# Q1: What are the Probability Mass Function (PMF) and Probability Density Function (PDF)? Explain with an example.

Probability Mass Function (PMF):

PMF is used for discrete random variables.
It assigns probabilities to each possible outcome.
Example: Rolling a fair six-sided die, the PMF would assign a probability of 1/6 to each of the six possible outcomes (1, 2, 3, 4, 5, 6).
Probability Density Function (PDF):

PDF is used for continuous random variables.
It represents the probability of a random variable falling within a particular range.
Example: The PDF of a standard normal distribution (bell-shaped curve) shows the probability of a continuous variable taking on various values within the range.

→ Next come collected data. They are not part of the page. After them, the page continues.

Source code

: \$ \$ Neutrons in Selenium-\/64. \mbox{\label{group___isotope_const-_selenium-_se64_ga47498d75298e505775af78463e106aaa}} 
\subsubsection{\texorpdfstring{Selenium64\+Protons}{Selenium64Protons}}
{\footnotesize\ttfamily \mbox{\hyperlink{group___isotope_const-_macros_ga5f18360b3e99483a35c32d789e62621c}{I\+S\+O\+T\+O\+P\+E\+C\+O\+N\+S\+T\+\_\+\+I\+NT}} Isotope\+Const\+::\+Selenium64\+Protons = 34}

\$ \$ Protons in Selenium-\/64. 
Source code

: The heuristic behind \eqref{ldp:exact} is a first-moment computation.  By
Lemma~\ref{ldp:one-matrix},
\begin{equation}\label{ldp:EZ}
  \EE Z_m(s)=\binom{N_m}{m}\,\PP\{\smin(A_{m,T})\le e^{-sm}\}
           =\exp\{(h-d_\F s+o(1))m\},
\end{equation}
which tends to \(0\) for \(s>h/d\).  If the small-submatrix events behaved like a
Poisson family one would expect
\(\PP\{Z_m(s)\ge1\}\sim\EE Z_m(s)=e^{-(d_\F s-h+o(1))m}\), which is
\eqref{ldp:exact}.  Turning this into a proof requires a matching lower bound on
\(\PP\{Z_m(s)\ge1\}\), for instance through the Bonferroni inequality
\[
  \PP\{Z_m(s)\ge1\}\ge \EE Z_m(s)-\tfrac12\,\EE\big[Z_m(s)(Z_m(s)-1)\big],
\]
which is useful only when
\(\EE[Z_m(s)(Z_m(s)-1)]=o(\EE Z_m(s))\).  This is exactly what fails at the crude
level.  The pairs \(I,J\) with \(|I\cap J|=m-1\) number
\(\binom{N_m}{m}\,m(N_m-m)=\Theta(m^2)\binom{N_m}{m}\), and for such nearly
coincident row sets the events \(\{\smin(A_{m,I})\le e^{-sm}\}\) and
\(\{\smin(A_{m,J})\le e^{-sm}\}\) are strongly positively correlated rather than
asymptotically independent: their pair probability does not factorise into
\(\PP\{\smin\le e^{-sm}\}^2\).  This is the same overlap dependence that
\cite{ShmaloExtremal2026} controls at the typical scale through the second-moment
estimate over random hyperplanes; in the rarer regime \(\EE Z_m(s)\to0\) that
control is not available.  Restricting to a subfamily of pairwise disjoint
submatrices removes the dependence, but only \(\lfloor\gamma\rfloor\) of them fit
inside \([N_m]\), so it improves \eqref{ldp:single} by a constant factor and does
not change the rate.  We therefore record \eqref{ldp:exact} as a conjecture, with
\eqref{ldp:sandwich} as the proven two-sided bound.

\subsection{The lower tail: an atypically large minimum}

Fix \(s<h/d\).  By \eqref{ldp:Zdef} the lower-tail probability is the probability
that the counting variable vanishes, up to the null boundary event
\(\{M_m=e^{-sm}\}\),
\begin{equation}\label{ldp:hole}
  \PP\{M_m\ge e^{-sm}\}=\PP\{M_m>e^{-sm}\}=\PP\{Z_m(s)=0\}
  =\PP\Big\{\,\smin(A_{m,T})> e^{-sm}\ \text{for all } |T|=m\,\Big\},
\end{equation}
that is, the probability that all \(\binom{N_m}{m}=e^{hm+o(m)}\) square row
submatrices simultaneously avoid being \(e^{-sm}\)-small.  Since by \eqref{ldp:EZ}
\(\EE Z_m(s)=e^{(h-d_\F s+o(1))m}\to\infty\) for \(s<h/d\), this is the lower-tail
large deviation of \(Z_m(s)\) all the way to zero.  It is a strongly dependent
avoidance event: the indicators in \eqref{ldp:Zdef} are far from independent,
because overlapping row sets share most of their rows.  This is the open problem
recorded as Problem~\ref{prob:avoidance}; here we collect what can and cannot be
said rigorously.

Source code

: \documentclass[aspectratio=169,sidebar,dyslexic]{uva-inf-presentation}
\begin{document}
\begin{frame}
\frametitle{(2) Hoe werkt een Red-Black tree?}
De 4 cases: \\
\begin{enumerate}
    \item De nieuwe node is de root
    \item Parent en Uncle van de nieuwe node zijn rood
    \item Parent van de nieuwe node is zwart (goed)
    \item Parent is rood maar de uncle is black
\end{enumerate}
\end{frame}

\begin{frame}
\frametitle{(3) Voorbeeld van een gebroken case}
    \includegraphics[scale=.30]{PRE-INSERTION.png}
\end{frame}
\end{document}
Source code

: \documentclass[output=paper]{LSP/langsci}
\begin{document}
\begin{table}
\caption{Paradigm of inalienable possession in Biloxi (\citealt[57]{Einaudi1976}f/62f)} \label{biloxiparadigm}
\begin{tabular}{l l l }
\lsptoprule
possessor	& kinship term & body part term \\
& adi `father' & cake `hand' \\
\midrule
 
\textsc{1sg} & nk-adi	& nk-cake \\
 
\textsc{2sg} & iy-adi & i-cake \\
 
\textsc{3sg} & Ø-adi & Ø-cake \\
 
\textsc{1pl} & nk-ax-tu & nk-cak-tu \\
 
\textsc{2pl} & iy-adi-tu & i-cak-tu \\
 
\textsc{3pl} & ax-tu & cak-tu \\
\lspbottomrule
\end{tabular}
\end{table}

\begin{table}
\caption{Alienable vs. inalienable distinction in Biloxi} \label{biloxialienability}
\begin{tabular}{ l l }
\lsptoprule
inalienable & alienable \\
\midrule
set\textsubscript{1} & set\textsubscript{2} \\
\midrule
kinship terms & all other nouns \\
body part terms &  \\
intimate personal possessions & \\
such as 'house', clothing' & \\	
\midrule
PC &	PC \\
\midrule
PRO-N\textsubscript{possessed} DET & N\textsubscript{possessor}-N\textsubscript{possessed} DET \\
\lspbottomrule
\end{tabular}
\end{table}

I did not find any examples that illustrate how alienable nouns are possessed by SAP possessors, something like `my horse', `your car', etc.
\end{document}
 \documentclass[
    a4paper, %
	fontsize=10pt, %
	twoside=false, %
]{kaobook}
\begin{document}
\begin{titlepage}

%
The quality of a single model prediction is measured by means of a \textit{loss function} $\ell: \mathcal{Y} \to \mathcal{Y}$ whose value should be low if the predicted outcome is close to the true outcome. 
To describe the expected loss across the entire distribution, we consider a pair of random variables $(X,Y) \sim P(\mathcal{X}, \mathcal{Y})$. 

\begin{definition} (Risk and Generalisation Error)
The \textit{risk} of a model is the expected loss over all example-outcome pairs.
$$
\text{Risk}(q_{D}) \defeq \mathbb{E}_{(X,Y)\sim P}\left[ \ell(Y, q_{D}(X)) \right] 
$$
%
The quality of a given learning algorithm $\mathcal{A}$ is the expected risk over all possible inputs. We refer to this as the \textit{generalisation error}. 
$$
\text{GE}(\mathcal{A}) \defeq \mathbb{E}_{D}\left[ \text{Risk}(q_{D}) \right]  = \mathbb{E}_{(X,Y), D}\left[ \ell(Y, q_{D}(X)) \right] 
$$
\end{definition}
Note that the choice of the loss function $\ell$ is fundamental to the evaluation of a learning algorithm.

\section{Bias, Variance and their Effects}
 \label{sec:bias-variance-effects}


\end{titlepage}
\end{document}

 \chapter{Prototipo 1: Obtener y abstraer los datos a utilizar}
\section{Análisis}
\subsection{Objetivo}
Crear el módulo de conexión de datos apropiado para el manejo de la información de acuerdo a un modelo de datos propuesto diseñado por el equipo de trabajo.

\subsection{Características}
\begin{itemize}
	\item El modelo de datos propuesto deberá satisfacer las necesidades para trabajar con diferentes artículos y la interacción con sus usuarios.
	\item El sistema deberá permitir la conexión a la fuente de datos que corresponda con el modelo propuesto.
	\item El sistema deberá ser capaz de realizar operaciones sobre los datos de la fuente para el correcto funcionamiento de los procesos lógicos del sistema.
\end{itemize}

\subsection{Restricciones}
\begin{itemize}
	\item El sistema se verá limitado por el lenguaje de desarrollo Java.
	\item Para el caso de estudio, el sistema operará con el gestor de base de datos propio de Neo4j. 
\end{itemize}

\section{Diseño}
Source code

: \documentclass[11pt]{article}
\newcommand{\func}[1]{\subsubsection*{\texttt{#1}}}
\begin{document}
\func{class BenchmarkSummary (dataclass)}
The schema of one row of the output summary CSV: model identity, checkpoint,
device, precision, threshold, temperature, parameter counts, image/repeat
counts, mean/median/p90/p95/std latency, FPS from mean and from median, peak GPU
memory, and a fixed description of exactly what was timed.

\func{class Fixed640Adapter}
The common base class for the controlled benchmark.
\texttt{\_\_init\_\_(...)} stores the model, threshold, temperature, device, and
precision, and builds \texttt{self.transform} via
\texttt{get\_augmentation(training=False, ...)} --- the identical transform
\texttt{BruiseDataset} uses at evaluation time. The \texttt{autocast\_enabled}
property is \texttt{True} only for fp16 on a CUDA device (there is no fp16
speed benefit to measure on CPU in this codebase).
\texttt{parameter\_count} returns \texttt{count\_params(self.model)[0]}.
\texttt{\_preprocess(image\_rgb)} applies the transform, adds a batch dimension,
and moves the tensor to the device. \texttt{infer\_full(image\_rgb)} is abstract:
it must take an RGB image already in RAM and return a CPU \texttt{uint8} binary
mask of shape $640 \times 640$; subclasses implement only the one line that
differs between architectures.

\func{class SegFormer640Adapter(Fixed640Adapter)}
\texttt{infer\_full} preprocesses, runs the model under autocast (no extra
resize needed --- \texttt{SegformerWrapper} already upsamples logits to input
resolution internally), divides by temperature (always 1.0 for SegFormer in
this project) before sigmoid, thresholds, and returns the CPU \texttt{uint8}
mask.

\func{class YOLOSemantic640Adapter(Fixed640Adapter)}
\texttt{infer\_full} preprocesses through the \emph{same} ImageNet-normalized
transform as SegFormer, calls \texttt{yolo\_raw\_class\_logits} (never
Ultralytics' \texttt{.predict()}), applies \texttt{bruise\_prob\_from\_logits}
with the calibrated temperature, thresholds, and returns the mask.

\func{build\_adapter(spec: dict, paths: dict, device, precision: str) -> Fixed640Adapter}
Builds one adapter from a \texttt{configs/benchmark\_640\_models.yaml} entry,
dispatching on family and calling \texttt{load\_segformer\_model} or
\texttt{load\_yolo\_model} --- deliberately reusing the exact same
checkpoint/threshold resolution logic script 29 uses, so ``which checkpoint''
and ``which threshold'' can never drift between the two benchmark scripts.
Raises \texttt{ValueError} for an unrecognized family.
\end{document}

PMF and PDF are both fundamental concepts in probability and statistics used to describe the probability distribution of random variables.

# Q2: What is Cumulative Density Function (CDF)? Explain with an example. Why CDF is used?

Cumulative Density Function (CDF):

CDF represents the cumulative probability that a random variable takes on a value less than or equal to a given value.
It's used for both discrete and continuous random variables.
Example: For a six-sided die, the CDF would show how the probability accumulates as you move from 1 to 2, 2 to 3, and so on. For a continuous variable like height, the CDF would indicate the probability of being shorter than a specific height.
Why CDF is used:

CDF provides a comprehensive view of the distribution, allowing you to find probabilities for specific ranges or values.
It's useful for calculating percentiles, determining the probability of an event occurring within a certain range, and making various statistical inferences.

# Q3: What are some examples of situations where the normal distribution might be used as a model? Explain how the parameters of the normal distribution relate to the shape of the distribution.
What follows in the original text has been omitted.